Profit vital to private hospitals

Heart of the matter: Private hospitals are financed by investors, who demand a good return on their investment. (Oupa Nkosi, M&G)

Heart of the matter: Private hospitals are financed by investors, who demand a good return on their investment. (Oupa Nkosi, M&G)

With reference to the recent article titled "Hospitals — they're making a killing", Mediclinic would like to address a few fundamental aspects of private healthcare costs.

First, service providers such as pathologists, radiologists and all doctors are independent entities and are not employed by private hospitals. Their bills are generated independently from the hospital, hence the reimbursement amount for each of these providers is not affected by the amount of the hospital bill.

So, a significant out-of-pocket payment for the radiologist (for the MRI as referred to in the article), for example, is not as a result of the amount billed by the hospital.

Hospital tariffs are negotiated upfront and, in the most part, set for a year, whereas this is not the case for doctors and other service providers.

As such, there will often be a difference between what the service provider charges and what the scheme is willing to pay, because it was not agreed upfront, and it is not as a result of hospital prices.

The article refers to the positive trend in hospital profitability as an indication of high concentration and market power.

Hospital tariffs
Here, we would like to reiterate that hospital tariffs are set through annual negotiations between medical schemes (usually their administrators) and hospitals, and these negotiated tariffs remain fixed throughout the year.

In fact, the medical-scheme-administrator market is more concentrated than the private-hospital market, with the top three medical scheme administrators potentially able to negotiate on behalf of 80% of Mediclinic's medical-scheme turnover.

Businesses in the private sector are financed with capital provided to them by shareholders who require a return on their investment. Businesses need then to generate profit in order to provide their shareholders with this return.
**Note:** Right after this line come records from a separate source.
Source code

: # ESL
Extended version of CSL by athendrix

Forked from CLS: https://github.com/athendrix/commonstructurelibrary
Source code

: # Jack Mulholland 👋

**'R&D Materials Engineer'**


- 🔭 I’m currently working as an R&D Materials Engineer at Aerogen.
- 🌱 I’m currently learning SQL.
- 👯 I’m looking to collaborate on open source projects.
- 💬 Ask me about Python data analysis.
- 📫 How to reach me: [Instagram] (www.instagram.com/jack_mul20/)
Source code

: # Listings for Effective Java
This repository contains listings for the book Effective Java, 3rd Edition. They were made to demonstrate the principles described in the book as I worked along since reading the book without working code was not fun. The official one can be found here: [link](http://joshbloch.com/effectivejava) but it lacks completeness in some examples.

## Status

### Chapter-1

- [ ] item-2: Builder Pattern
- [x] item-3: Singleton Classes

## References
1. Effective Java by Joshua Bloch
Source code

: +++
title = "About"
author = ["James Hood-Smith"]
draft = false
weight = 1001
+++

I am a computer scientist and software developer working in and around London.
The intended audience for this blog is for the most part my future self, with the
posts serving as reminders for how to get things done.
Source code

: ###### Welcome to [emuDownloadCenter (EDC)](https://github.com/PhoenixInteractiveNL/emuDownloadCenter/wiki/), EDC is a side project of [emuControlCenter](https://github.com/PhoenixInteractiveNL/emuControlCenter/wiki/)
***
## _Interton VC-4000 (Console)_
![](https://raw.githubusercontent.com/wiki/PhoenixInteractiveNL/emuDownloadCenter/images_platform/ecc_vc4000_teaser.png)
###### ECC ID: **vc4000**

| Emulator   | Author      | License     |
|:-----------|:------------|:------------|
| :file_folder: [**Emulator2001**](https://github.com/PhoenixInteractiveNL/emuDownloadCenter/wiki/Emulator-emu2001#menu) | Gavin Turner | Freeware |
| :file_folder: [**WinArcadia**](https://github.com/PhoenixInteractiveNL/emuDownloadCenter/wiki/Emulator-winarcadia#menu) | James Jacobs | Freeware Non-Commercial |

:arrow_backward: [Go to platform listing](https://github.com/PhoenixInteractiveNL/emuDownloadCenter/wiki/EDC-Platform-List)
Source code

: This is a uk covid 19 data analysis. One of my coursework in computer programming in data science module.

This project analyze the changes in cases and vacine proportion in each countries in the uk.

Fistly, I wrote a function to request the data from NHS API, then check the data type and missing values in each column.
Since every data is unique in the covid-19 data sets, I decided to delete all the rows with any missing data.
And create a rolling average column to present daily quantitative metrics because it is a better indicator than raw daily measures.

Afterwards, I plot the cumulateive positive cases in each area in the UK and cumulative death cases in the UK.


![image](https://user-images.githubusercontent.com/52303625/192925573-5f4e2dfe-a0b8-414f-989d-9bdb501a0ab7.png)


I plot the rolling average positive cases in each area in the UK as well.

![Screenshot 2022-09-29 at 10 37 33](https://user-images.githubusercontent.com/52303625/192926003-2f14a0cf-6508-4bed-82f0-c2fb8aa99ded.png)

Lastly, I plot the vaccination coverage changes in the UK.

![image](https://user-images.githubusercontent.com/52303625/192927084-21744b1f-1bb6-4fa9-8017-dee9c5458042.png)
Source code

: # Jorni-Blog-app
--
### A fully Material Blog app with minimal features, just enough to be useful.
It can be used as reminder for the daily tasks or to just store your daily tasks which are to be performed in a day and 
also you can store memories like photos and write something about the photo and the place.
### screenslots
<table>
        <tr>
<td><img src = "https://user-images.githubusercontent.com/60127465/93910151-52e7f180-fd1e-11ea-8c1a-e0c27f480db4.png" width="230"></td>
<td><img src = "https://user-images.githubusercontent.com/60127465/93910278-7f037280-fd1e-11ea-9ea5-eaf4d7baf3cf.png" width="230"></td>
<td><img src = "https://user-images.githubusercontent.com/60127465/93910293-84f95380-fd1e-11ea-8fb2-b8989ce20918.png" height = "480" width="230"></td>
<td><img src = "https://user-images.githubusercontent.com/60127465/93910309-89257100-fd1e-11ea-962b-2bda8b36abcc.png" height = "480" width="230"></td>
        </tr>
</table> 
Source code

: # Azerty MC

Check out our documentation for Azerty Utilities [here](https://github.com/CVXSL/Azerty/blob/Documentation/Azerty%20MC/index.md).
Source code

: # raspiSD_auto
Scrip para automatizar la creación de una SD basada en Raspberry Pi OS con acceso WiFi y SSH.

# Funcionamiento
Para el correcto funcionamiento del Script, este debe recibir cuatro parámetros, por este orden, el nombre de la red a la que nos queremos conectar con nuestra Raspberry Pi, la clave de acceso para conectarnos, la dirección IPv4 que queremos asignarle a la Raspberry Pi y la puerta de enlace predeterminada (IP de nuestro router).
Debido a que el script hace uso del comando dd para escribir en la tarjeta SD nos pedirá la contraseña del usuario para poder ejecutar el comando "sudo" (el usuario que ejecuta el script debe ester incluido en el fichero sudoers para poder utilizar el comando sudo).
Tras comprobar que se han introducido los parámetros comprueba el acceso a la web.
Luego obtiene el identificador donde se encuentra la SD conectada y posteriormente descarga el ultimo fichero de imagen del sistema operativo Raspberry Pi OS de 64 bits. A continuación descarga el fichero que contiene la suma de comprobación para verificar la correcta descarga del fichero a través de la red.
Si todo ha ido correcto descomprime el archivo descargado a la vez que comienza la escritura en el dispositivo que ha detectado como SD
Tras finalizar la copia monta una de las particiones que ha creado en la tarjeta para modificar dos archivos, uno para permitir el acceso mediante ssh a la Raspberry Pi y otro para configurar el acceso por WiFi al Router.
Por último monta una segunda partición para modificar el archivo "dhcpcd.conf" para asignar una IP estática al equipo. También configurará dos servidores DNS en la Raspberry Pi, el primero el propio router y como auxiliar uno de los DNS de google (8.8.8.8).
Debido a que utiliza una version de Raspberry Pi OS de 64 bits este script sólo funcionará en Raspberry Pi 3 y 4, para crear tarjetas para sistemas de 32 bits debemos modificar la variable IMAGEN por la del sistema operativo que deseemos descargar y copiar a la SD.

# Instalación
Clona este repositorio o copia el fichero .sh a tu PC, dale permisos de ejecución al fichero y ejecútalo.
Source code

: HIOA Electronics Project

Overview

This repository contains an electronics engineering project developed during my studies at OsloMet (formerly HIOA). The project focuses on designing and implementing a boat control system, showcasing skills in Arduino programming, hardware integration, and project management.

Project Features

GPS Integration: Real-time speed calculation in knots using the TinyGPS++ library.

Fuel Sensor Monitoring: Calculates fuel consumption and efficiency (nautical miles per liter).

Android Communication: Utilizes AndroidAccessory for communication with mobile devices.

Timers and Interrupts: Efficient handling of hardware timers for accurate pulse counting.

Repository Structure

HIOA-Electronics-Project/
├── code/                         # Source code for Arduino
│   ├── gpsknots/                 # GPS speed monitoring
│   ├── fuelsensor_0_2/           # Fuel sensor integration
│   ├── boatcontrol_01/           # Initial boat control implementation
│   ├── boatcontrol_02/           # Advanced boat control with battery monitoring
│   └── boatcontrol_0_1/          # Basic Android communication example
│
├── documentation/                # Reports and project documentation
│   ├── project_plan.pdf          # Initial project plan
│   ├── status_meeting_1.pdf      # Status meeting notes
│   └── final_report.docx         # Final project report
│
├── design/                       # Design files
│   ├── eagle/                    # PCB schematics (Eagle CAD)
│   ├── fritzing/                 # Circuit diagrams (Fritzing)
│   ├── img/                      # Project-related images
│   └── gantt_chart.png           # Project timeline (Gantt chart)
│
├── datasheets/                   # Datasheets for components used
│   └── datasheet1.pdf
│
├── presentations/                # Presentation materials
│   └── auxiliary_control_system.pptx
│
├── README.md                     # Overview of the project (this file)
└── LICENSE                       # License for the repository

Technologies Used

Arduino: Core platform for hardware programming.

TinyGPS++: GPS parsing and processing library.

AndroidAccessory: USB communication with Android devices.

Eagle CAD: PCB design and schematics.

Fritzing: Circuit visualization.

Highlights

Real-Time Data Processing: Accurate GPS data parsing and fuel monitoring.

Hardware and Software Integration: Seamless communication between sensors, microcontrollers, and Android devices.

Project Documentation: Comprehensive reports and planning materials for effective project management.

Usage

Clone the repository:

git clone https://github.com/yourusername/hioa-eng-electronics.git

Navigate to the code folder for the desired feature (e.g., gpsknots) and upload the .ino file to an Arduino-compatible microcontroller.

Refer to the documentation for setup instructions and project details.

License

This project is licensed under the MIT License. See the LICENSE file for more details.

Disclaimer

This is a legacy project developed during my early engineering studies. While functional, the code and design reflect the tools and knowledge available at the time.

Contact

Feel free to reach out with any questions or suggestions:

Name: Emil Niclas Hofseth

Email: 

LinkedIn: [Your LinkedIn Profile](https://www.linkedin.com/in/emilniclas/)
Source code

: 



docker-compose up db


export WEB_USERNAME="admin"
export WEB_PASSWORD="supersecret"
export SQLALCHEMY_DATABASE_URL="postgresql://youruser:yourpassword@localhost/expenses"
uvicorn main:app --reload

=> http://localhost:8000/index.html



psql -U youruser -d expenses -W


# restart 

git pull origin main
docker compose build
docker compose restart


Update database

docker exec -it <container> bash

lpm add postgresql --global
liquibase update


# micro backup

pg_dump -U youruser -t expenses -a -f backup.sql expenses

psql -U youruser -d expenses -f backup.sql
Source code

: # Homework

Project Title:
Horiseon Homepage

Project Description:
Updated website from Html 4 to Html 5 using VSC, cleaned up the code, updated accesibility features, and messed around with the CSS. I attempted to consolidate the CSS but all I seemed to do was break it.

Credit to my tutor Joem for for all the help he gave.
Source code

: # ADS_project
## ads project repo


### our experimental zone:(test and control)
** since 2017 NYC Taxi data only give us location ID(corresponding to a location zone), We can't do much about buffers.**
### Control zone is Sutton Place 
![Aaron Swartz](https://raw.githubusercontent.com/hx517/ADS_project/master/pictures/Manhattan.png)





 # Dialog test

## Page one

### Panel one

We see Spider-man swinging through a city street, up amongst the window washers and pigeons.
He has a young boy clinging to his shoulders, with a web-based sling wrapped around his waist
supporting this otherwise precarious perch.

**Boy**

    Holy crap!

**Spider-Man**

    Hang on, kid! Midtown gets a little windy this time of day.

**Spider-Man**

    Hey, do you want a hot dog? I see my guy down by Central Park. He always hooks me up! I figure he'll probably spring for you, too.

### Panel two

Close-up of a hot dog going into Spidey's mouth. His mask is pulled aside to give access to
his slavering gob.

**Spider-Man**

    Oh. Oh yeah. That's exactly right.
Profit not distributed to shareholders is reinvested in the business as capital. For public entities, on the other hand, capital is provided by the state, hence no return on investment is required.

It is, therefore, only reasonable that hospitals in the private sector should generate profit in order to access the capital required to build hospitals.

Said plainly, no profit equals no investors equals no private hospitals equals no need for medical schemes equals no choice for citizens.

Flawed comparative analysis
The article draws from research done by Genesis to state that the profitability of three private hospital groups in South Africa outstripped those of their competitive comparators by as much as 50% in some cases.

Mediclinic has reviewed this research and noted that the comparative analysis of South African hospitals with other comparators was methodologically flawed.

However, the Genesis report is correct in noting that the trend in increased profitability could be attributed to other internationally recognised factors such as "improved efficiency in the [hospital] groups or increased demand in the sector due to higher burden of disease".

The industry has experienced an increase in the number of medical-scheme members, a higher burden of disease and an ageing profile, which has led to a higher demand for hospital care and observed increases in the number of bed days sold.

However, although these have supported an upward trend in hospital revenue, it does not necessarily imply that profitability has increased. In addition, these factors drive overall medical inflation, of which the hospitals see only a portion.

Medical schemes have access to detailed statistics pertaining to all the factors that contribute to this rise in costs, such as community rating and open enrolment.

Prices remain contained
Ultimately, private hospital tariff increases are driven by increases in underlying input costs such as equipment costs and nursing salaries (which increase at rates higher than the consumer price index), but prices have remained contained despite high medical inflation.

Mediclinic would like to reiterate its commitment, with the partnership of our supporting doctors, to ensure that our patients are able to access cost-effective, quality healthcare comparable to care offered in other private facilities worldwide.

We are driven to find ways to make healthcare more affordable. We look forward to the Competition Commission inquiry (into the private healthcare sector) as we believe that there are current legislative constraints that, upon review, could make private healthcare more affordable and therefore accessible to more citizens.

The private-hospital sector is a national asset and, although Mediclinic Southern Africa supports the government's policy to increase access to affordable, quality healthcare services for all citizens, this policy can be realised only through the skills and ability of all role players — and not at their expense.